Cap’n Crunch

When they began making an all berry Cap’n Crunch, I was sure Jesus Christ would intervene. “Whoa, whoa, whoa, all berries? Seriously, guys, don’t you think you’re over doing it?” That many berries just seems unhealthy. They don’t make an all-marshmallow Lucky Charms for a very good reason: You would die after eating a single bowl. But if a bowl full of Cap’n Crunch’s berries isn’t bad for you, why couldn’t they have done that ten years ago? Why did they hold back on us? Was the world not ready for all berries until now?

I’m retarded, so I decided that it would be a good idea to spend five minutes of my life visiting the Cap’n Crunch website for some more information. However, upon going there, I discovered that you have to register a Cap’n account to access the “exclusive cool areas.” Why? According to their registration page, “For security reasons.” They might have been kidding about that explanation, but I couldn’t tell—these Cap’n people are pretty subtle. So after a long internal debate, I decided that it wasn’t worth registering in order to access the exclusive cool areas (including the questionably named “Fun Zone”), so I instead went to their “Support” section, where I was shocked to discover the answers to every question I have ever asked in my life. For example, question #3 is: “After years of adventuring, why isn’t the Cap’n an Admiral yet?” Their answer:

“It is a little known fact that the Cap’n WAS an Admiral at one time. After a tremendous outpouring from his fans, the Quaker Oats Company decided to promote the Cap’n. But Admiral Crunch quickly became bored with his desk job at Crunch Headquarters. And after a small mishap with the Crunch Berrie and Crunch Biscuit machine (at the hands of two recently promoted new co-Cap’ns) he decided that he was truly the best one suited for the role as the Cap’n. He soon requested his old position again, and he went back to being the best Cap’n that Crunch Headquarters has ever had. He is much happier now!”

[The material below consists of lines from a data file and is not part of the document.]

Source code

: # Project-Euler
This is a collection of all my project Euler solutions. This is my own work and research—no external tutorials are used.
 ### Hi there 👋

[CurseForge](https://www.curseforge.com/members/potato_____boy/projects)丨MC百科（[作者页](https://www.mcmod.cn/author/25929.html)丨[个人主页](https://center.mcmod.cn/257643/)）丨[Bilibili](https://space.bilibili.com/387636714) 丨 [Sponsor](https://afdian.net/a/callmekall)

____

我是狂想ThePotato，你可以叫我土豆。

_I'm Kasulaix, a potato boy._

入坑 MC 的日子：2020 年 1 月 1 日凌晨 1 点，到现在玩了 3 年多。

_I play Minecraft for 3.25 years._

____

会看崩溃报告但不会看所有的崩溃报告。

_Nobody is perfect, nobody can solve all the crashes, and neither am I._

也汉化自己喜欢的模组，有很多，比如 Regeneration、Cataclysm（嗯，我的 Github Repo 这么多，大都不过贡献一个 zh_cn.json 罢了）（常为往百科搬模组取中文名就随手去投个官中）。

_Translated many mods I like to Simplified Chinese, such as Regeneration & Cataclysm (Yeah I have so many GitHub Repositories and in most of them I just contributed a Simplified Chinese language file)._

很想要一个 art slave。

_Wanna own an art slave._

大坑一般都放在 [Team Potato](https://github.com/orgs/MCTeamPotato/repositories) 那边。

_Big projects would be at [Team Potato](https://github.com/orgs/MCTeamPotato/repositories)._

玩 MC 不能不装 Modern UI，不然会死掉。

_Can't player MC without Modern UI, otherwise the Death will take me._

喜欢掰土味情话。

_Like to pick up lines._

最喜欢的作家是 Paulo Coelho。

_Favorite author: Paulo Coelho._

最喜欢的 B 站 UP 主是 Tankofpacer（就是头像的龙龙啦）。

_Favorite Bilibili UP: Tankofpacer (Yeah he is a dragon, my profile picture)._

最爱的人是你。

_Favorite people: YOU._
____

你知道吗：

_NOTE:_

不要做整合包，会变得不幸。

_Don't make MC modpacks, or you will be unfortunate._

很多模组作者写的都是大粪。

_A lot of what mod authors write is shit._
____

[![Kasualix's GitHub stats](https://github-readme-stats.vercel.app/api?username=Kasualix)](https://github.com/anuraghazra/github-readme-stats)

I had no idea that the Cap’n had so much history behind him, but this answer just raises more questions. What was this “small mishap” they refer to? What is a Crunch Biscuit machine? Who were these two new co-Cap’ns? These queries are all answered in the response to question #4: “Where did ‘Oops! All Berries’ come from?”

“Despite popular belief, ‘Oops! All Berries’ did not come from an incident at Crunch Headquarters with some mischievous kids. This flavor actually stemmed out of the Capn’s promotion to Admiral. When the Cap’n was promoted, the Quaker Oats Company had to find new Capn’s to fill the positions vacated by the newly promoted Admiral Crunch. During training at Crunch Headquarters, two new Capn’s–Cap’n Scrinch and Cap’n Munch–were trying to learn how to man the Crunch Berrie and Crunch Biscuit mixing machine that put the two flavors together in the Crunch Berries boxes. While trying to impress Admiral Crunch, they fought over the control handles, breaking them, and creating Cereal Boxes with JUST Berries. Thankfully, the Admiral had his Art Department slap together a box front for the new cereal, which is now enjoyed by millions.”

I guess that answers my question about why they waited until recently for an all berry Cap’n Crunch. Wait a minute, no it doesn’t, that was the stupidest thing I’ve ever read. Can you believe somebody actually got paid to write that down? “Hi, what do you do for a living?” “Well, I’m the guy who invents Cap’n Crunch’s storied history. Remember the Soggies? That’s right—I created them.”

I think I just figured out what I want to do for a living.